***** Data for review *****

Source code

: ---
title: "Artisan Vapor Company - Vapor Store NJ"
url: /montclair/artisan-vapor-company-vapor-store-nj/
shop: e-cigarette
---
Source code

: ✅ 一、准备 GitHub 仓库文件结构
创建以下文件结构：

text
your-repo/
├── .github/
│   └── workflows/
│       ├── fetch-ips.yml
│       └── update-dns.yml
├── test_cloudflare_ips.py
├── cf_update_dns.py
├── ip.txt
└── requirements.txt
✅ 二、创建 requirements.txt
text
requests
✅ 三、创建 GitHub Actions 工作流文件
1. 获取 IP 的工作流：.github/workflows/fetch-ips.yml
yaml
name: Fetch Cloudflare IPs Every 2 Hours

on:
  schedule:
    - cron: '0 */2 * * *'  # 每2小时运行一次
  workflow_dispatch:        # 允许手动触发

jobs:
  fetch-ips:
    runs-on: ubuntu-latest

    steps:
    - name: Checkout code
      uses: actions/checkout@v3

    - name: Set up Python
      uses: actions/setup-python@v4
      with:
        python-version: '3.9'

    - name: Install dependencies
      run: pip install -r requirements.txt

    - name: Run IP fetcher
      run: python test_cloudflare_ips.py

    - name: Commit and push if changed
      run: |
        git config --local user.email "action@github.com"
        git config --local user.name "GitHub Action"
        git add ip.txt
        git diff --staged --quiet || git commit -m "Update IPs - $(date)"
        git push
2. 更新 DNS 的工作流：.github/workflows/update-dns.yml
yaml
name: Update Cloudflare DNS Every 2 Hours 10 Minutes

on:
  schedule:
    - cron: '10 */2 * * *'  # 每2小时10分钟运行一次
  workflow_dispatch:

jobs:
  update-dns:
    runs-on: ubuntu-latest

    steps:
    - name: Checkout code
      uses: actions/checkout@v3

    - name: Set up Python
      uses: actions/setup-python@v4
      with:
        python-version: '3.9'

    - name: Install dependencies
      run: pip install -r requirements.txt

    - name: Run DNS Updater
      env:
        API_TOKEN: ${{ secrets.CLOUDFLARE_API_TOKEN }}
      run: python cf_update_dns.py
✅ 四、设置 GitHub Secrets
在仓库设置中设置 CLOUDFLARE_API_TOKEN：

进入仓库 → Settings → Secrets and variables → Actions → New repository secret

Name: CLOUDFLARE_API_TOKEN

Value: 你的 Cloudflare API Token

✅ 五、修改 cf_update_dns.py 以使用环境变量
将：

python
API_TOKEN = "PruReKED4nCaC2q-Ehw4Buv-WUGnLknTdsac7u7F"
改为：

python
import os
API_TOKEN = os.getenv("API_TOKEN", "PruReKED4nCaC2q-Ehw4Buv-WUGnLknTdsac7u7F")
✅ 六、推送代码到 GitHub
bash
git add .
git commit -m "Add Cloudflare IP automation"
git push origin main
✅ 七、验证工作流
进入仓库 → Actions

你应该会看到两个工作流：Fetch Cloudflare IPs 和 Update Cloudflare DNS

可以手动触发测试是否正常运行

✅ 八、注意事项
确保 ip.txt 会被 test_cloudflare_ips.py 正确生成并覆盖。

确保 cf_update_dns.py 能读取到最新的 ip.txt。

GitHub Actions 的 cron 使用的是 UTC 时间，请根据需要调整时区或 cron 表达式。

*****

**Work order**. Every entry needs to be copied exactly as it was written.

**Task result**.
Source code

: ---
title: "Artisan Vapor Company - Vapor Store NJ"
url: /montclair/artisan-vapor-company-vapor-store-nj/
shop: e-cigarette
---
Source code

: ✅ 一、准备 GitHub 仓库文件结构
创建以下文件结构：

text
your-repo/
├── .github/
│   └── workflows/
│       ├── fetch-ips.yml
│       └── update-dns.yml
├── test_cloudflare_ips.py
├── cf_update_dns.py
├── ip.txt
└── requirements.txt
✅ 二、创建 requirements.txt
text
requests
✅ 三、创建 GitHub Actions 工作流文件
1. 获取 IP 的工作流：.github/workflows/fetch-ips.yml
yaml
name: Fetch Cloudflare IPs Every 2 Hours

on:
  schedule:
    - cron: '0 */2 * * *'  # 每2小时运行一次
  workflow_dispatch:        # 允许手动触发

jobs:
  fetch-ips:
    runs-on: ubuntu-latest

    steps:
    - name: Checkout code
      uses: actions/checkout@v3

    - name: Set up Python
      uses: actions/setup-python@v4
      with:
        python-version: '3.9'

    - name: Install dependencies
      run: pip install -r requirements.txt

    - name: Run IP fetcher
      run: python test_cloudflare_ips.py

    - name: Commit and push if changed
      run: |
        git config --local user.email "action@github.com"
        git config --local user.name "GitHub Action"
        git add ip.txt
        git diff --staged --quiet || git commit -m "Update IPs - $(date)"
        git push
2. 更新 DNS 的工作流：.github/workflows/update-dns.yml
yaml
name: Update Cloudflare DNS Every 2 Hours 10 Minutes

on:
  schedule:
    - cron: '10 */2 * * *'  # 每2小时10分钟运行一次
  workflow_dispatch:

jobs:
  update-dns:
    runs-on: ubuntu-latest

    steps:
    - name: Checkout code
      uses: actions/checkout@v3

    - name: Set up Python
      uses: actions/setup-python@v4
      with:
        python-version: '3.9'

    - name: Install dependencies
      run: pip install -r requirements.txt

    - name: Run DNS Updater
      env:
        API_TOKEN: ${{ secrets.CLOUDFLARE_API_TOKEN }}
      run: python cf_update_dns.py
✅ 四、设置 GitHub Secrets
在仓库设置中设置 CLOUDFLARE_API_TOKEN：

进入仓库 → Settings → Secrets and variables → Actions → New repository secret

Name: CLOUDFLARE_API_TOKEN

Value: 你的 Cloudflare API Token

✅ 五、修改 cf_update_dns.py 以使用环境变量
将：

python
API_TOKEN = "PruReKED4nCaC2q-Ehw4Buv-WUGnLknTdsac7u7F"
改为：

python
import os
API_TOKEN = os.getenv("API_TOKEN", "PruReKED4nCaC2q-Ehw4Buv-WUGnLknTdsac7u7F")
✅ 六、推送代码到 GitHub
bash
git add .
git commit -m "Add Cloudflare IP automation"
git push origin main
✅ 七、验证工作流
进入仓库 → Actions

你应该会看到两个工作流：Fetch Cloudflare IPs 和 Update Cloudflare DNS

可以手动触发测试是否正常运行

✅ 八、注意事项
确保 ip.txt 会被 test_cloudflare_ips.py 正确生成并覆盖。

确保 cf_update_dns.py 能读取到最新的 ip.txt。

GitHub Actions 的 cron 使用的是 UTC 时间，请根据需要调整时区或 cron 表达式。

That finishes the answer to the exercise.